Fitz, Coltrane says, is a gambler “because he is very intelligent and can finish most people’s sentences. He needs some relationship with emergency and danger. Because he isn’t a physical guy, gambling is a very, very good way to get the adrenaline going, particularly if you fake your wife’s signature on a mortgage agreement for an extension. ...”

Recently signed to play the villain in the upcoming James Bond flick, “Goldeneye,” Coltrane says he is frequently courted by American TV producers. “I have offers to come and do sitcoms but they want five years’ commitment,” he says. “They want 27 shows a year and three months off to make a film if you are lucky. I have got past that stage in Britain and I wouldn’t want to go back to that. You know what I mean? To be honest, to commit myself to five years to do a sitcom would drive me nuts. My commitment to ‘Cracker’ is three years. I will do it again this year, and that’s it.”
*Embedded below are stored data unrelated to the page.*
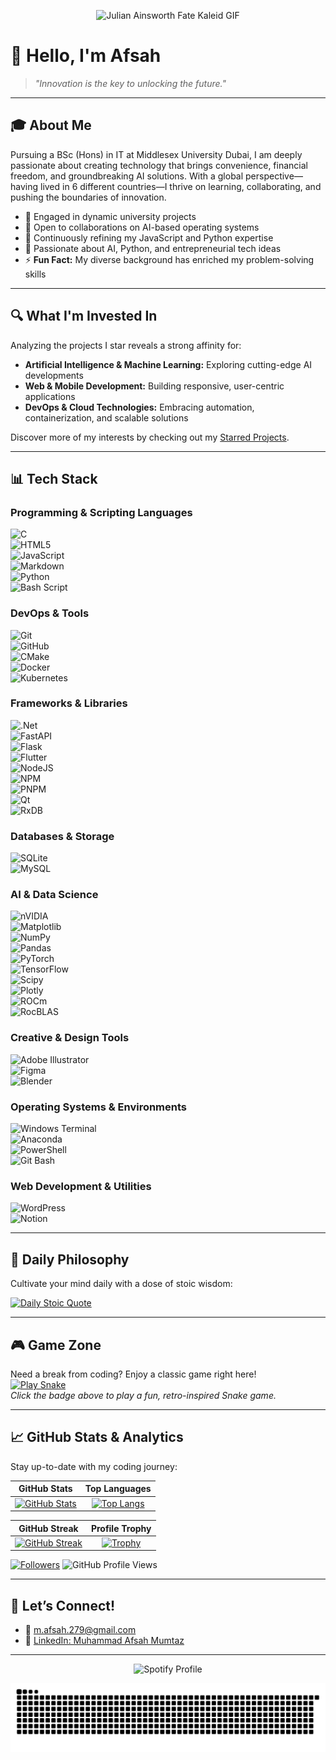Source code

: <!-- Animated Header GIF -->
<p align="center">
  <img src="https://media1.tenor.com/m/SmFyi15byc8AAAAC/julian-ainsworth-fate-kaleid.gif" alt="Julian Ainsworth Fate Kaleid GIF" style="max-width:100%;" />
</p>

# 👋 Hello, I'm Afsah

> *"Innovation is the key to unlocking the future."*

---

## 🎓 About Me

Pursuing a BSc (Hons) in IT at Middlesex University Dubai, I am deeply passionate about creating technology that brings convenience, financial freedom, and groundbreaking AI solutions. With a global perspective—having lived in 6 different countries—I thrive on learning, collaborating, and pushing the boundaries of innovation.

- 🔭 Engaged in dynamic university projects  
- 👯 Open to collaborations on AI-based operating systems  
- 🌱 Continuously refining my JavaScript and Python expertise  
- 💬 Passionate about AI, Python, and entrepreneurial tech ideas  
- ⚡ **Fun Fact:** My diverse background has enriched my problem-solving skills

---

## 🔍 What I'm Invested In

Analyzing the projects I star reveals a strong affinity for:
- **Artificial Intelligence & Machine Learning:** Exploring cutting-edge AI developments  
- **Web & Mobile Development:** Building responsive, user-centric applications  
- **DevOps & Cloud Technologies:** Embracing automation, containerization, and scalable solutions

Discover more of my interests by checking out my [Starred Projects](https://github.com/NAME0x0?tab=stars).

---

## 📊 Tech Stack

### Programming & Scripting Languages
![C](https://img.shields.io/badge/c-%2300599C.svg?style=for-the-badge&logo=c&logoColor=white)  
![HTML5](https://img.shields.io/badge/html5-%23E34F26.svg?style=for-the-badge&logo=html5&logoColor=white)  
![JavaScript](https://img.shields.io/badge/javascript-%23323330.svg?style=for-the-badge&logo=javascript&logoColor=%23F7DF1E)  
![Markdown](https://img.shields.io/badge/markdown-%23000000.svg?style=for-the-badge&logo=markdown&logoColor=white)  
![Python](https://img.shields.io/badge/python-3670A0?style=for-the-badge&logo=python&logoColor=ffdd54)  
![Bash Script](https://img.shields.io/badge/bash_script-%23121011.svg?style=for-the-badge&logo=gnu-bash&logoColor=white)

### DevOps & Tools
![Git](https://img.shields.io/badge/git-%23F05033.svg?style=for-the-badge&logo=git&logoColor=white)  
![GitHub](https://img.shields.io/badge/github-%23121011.svg?style=for-the-badge&logo=github&logoColor=white)  
![CMake](https://img.shields.io/badge/CMake-%23008FBA.svg?style=for-the-badge&logo=cmake&logoColor=white)  
![Docker](https://img.shields.io/badge/docker-%230db7ed.svg?style=for-the-badge&logo=docker&logoColor=white)  
![Kubernetes](https://img.shields.io/badge/kubernetes-%23326ce5.svg?style=for-the-badge&logo=kubernetes&logoColor=white)

### Frameworks & Libraries
![.Net](https://img.shields.io/badge/.NET-5C2D91?style=for-the-badge&logo=.net&logoColor=white)  
![FastAPI](https://img.shields.io/badge/FastAPI-005571?style=for-the-badge&logo=fastapi)  
![Flask](https://img.shields.io/badge/flask-%23000.svg?style=for-the-badge&logo=flask&logoColor=white)  
![Flutter](https://img.shields.io/badge/Flutter-%2302569B.svg?style=for-the-badge&logo=Flutter&logoColor=white)  
![NodeJS](https://img.shields.io/badge/node.js-6DA55F?style=for-the-badge&logo=node.js&logoColor=white)  
![NPM](https://img.shields.io/badge/NPM-%23CB3837.svg?style=for-the-badge&logo=npm&logoColor=white)  
![PNPM](https://img.shields.io/badge/pnpm-%234a4a4a.svg?style=for-the-badge&logo=pnpm&logoColor=f69220)  
![Qt](https://img.shields.io/badge/Qt-%23217346.svg?style=for-the-badge&logo=Qt&logoColor=white)  
![RxDB](https://img.shields.io/badge/rxdb-%238D1F89.svg?style=for-the-badge&logo=rxdb&logoColor=white)

### Databases & Storage
![SQLite](https://img.shields.io/badge/sqlite-%2307405e.svg?style=for-the-badge&logo=sqlite&logoColor=white)  
![MySQL](https://img.shields.io/badge/MySQL-4479A1?style=for-the-badge&logo=mysql&logoColor=white)

### AI & Data Science
![nVIDIA](https://img.shields.io/badge/cuda-000000.svg?style=for-the-badge&logo=nVIDIA&logoColor=green)  
![Matplotlib](https://img.shields.io/badge/Matplotlib-%23ffffff.svg?style=for-the-badge&logo=Matplotlib&logoColor=black)  
![NumPy](https://img.shields.io/badge/numpy-%23013243.svg?style=for-the-badge&logo=numpy&logoColor=white)  
![Pandas](https://img.shields.io/badge/pandas-%23150458.svg?style=for-the-badge&logo=pandas&logoColor=white)  
![PyTorch](https://img.shields.io/badge/PyTorch-%23EE4C2C.svg?style=for-the-badge&logo=PyTorch&logoColor=white)  
![TensorFlow](https://img.shields.io/badge/TensorFlow-%23FF6F00.svg?style=for-the-badge&logo=TensorFlow&logoColor=white)  
![Scipy](https://img.shields.io/badge/SciPy-%230C55A5.svg?style=for-the-badge&logo=scipy&logoColor=white)  
![Plotly](https://img.shields.io/badge/Plotly-%233F4F75.svg?style=for-the-badge&logo=plotly&logoColor=white)  
![ROCm](https://img.shields.io/badge/ROCm-%23EE4C2C.svg?style=for-the-badge&logo=AMD&logoColor=white)  
![RocBLAS](https://img.shields.io/badge/RocBLAS-%23ED1C24.svg?style=for-the-badge&logo=amd&logoColor=white)

### Creative & Design Tools
![Adobe Illustrator](https://img.shields.io/badge/adobe%20illustrator-%23FF9A00.svg?style=for-the-badge&logo=adobe%20illustrator&logoColor=white)  
![Figma](https://img.shields.io/badge/figma-%23F24E1E.svg?style=for-the-badge&logo=figma&logoColor=white)  
![Blender](https://img.shields.io/badge/blender-%23F5792A.svg?style=for-the-badge&logo=blender&logoColor=white)

### Operating Systems & Environments
![Windows Terminal](https://img.shields.io/badge/Windows%20Terminal-%234D4D4D.svg?style=for-the-badge&logo=windows-terminal&logoColor=white)  
![Anaconda](https://img.shields.io/badge/Anaconda-%2344A833.svg?style=for-the-badge&logo=anaconda&logoColor=white)  
![PowerShell](https://img.shields.io/badge/PowerShell-%235391FE.svg?style=for-the-badge&logo=powershell&logoColor=white)  
![Git Bash](https://img.shields.io/badge/Git%20Bash-%23121011.svg?style=for-the-badge&logo=git&logoColor=white)

### Web Development & Utilities
![WordPress](https://img.shields.io/badge/WordPress-%23117AC9.svg?style=for-the-badge&logo=WordPress&logoColor=white)  
![Notion](https://img.shields.io/badge/Notion-%23000000.svg?style=for-the-badge&logo=notion&logoColor=white)

---

## 🧘 Daily Philosophy

Cultivate your mind daily with a dose of stoic wisdom:

[![Daily Stoic Quote](https://readme-daily-quotes.vercel.app/api?category=stoicism&theme=dark)](https://github.com/cheehwatang/github-readme-daily-quotes)

---

## 🎮 Game Zone

Need a break from coding? Enjoy a classic game right here!  
[![Play Snake](https://img.shields.io/badge/Play-Snake-brightgreen?style=for-the-badge&logo=snake)](https://playsnake.org)  
*Click the badge above to play a fun, retro-inspired Snake game.*

---

## 📈 GitHub Stats & Analytics

Stay up-to-date with my coding journey:

| GitHub Stats | Top Languages |
|:------------:|:-------------:|
| [![GitHub Stats](https://github-readme-stats.vercel.app/api?username=NAME0x0&show_icons=true&theme=radical)](https://github.com/NAME0x0) | [![Top Langs](https://github-readme-stats.vercel.app/api/top-langs/?username=NAME0x0&layout=compact&theme=radical)](https://github.com/NAME0x0) |

| GitHub Streak | Profile Trophy |
|:-------------:|:--------------:|
| [![GitHub Streak](https://github-readme-streak-stats-six-gray.vercel.app?user=NAME0x0&theme=radical&date_format=M%20j%5B%2C%20Y%5D&hide_current_streak=true)](https://git.io/streak-stats) | [![Trophy](https://github-profile-trophy.vercel.app/?username=NAME0x0&theme=radical)](https://github.com/ryo-ma/github-profile-trophy) |

  [![Followers](https://img.shields.io/github/followers/NAME0x0?style=social)](https://github.com/NAME0x0)
  <img src="https://komarev.com/ghpvc/?username=NAME0x0&color=brightgreen" alt="GitHub Profile Views" />

---

## 🤝 Let’s Connect!

- 📧 [m.afsah.279@gmail.com](mailto:m.afsah.279@gmail.com)  
- 💼 [LinkedIn: Muhammad Afsah Mumtaz](https://www.linkedin.com/in/muhammad-afsah-mumtaz/)

---

<div align="center">
  <img src="https://spotify-github-profile.kittinanx.com/api/view?uid=x9f8qlmq4t8rnbe5aqgjka9fb&cover_image=true&theme=default&show_offline=false&background_color=121212&interchange=true&bar_color=53b14f&bar_color_cover=true" alt="Spotify Profile" />
</div>

<p align="center">
  <img alt="GitHub Snake" src="https://raw.githubusercontent.com/NAME0x0/NAME0x0/output/github-contribution-grid-snake-dark.svg" />
</p>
At least for the series. “We will do specials and I think we will do a feature or two,” Coltrane says. “It would be mad to let a character like that die. It is such a good character. But I think it would be difficult to come up with nine hours every year (for TV) of that quality. ... I would like to leave while the quality is still excellent.”

“Cracker” airs Tuesday at 6 and 10 p.m. on A&E.; Subsequent episodes will air Feb. 7 and March 7.